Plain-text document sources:

┏━━

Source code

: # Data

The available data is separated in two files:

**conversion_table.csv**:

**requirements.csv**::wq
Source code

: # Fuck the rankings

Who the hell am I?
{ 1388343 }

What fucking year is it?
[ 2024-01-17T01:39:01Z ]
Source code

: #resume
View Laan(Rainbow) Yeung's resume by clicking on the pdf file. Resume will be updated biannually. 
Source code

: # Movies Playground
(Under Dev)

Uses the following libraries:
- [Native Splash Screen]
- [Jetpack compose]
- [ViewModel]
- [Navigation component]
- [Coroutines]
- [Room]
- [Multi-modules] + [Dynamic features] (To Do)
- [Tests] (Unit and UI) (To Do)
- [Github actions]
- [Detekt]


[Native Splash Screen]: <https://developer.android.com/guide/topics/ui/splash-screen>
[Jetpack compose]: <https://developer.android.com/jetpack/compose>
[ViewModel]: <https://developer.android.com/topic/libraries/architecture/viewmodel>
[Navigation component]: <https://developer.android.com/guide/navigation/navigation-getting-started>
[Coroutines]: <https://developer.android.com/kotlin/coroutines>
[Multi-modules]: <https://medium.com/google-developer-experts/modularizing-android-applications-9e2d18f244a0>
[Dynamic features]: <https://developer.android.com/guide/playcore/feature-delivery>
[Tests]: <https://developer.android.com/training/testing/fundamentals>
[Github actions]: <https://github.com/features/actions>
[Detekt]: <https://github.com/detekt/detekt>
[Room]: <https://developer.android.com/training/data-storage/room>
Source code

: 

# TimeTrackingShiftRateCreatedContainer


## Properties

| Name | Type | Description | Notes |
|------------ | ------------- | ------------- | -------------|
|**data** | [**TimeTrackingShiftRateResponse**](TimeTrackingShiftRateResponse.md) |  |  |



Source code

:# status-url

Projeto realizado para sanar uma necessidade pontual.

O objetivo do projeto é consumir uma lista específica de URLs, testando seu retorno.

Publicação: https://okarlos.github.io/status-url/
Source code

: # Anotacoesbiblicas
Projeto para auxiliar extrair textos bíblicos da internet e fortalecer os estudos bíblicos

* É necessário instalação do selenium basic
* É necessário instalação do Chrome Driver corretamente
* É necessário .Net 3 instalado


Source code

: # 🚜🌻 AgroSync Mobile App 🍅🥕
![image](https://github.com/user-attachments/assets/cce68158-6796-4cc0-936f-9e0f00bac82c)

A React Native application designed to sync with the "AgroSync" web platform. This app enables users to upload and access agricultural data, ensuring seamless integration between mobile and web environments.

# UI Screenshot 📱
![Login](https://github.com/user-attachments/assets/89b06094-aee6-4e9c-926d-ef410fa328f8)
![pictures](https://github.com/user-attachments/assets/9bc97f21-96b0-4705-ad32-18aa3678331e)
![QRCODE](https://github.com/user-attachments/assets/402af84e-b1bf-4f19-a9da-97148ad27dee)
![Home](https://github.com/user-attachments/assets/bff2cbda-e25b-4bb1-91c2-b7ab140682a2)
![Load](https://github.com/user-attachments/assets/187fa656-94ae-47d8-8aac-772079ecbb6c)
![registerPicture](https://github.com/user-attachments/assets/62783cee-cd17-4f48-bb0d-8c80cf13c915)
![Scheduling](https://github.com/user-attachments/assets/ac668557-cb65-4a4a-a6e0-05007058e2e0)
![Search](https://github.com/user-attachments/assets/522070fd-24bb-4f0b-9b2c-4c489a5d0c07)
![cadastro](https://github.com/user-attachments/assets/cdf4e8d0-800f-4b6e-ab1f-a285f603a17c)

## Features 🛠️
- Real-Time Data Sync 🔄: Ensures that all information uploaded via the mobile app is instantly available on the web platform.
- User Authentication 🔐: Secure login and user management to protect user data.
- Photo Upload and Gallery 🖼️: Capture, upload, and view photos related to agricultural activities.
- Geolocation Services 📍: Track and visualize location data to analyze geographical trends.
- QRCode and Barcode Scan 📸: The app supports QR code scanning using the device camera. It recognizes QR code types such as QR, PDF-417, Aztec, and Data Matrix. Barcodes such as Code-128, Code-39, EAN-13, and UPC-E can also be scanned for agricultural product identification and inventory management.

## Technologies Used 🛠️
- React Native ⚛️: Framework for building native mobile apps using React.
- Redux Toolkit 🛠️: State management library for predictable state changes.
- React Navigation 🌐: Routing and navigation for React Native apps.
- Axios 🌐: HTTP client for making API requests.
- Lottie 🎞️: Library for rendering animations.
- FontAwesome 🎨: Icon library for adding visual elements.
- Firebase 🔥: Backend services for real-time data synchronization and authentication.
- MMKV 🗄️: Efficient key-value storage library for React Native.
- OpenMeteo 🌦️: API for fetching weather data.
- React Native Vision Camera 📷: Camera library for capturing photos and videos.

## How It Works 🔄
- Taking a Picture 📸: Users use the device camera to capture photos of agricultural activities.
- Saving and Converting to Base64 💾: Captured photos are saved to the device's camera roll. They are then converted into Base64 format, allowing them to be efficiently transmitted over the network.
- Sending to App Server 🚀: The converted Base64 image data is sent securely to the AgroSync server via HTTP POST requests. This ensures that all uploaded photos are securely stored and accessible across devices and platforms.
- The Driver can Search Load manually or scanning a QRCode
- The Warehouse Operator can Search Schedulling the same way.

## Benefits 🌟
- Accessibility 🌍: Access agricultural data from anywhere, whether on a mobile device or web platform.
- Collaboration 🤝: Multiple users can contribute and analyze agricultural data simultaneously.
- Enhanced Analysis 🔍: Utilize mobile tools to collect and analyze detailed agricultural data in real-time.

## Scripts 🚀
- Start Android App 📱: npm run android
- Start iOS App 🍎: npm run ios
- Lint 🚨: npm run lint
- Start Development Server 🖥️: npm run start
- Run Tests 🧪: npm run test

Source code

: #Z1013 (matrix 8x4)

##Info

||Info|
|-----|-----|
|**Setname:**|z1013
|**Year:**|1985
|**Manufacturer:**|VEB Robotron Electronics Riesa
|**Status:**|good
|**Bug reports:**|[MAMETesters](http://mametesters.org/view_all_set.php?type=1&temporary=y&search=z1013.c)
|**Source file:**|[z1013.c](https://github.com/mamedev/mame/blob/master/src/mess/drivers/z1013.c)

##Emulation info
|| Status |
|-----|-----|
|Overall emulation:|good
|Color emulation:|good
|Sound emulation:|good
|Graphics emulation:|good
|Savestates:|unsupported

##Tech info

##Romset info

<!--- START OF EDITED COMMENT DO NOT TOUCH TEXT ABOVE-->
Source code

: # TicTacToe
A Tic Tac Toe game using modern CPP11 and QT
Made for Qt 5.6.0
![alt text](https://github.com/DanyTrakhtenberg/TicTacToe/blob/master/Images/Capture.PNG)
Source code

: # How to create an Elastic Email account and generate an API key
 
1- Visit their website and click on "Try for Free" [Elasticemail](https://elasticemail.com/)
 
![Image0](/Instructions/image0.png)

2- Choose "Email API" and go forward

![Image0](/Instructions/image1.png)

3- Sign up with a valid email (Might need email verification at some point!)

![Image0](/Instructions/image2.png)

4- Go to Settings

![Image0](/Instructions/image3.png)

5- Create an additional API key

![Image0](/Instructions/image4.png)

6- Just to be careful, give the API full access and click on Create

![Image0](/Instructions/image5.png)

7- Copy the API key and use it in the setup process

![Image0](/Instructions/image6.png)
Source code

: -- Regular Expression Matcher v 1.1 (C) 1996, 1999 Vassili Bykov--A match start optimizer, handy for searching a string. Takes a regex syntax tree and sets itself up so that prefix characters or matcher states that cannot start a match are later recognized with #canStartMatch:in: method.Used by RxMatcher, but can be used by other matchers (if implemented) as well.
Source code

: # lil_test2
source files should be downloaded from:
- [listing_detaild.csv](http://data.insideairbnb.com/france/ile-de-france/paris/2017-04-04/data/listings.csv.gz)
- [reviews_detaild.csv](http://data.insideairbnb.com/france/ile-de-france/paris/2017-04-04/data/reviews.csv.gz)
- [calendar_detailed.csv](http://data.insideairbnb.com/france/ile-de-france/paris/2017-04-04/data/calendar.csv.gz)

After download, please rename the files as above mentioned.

┗━━

# Task requirements
If a line of the data contains "Splash", copy it out.

# Your solution
- [Native Splash Screen]
[Native Splash Screen]: <https://developer.android.com/guide/topics/ui/splash-screen>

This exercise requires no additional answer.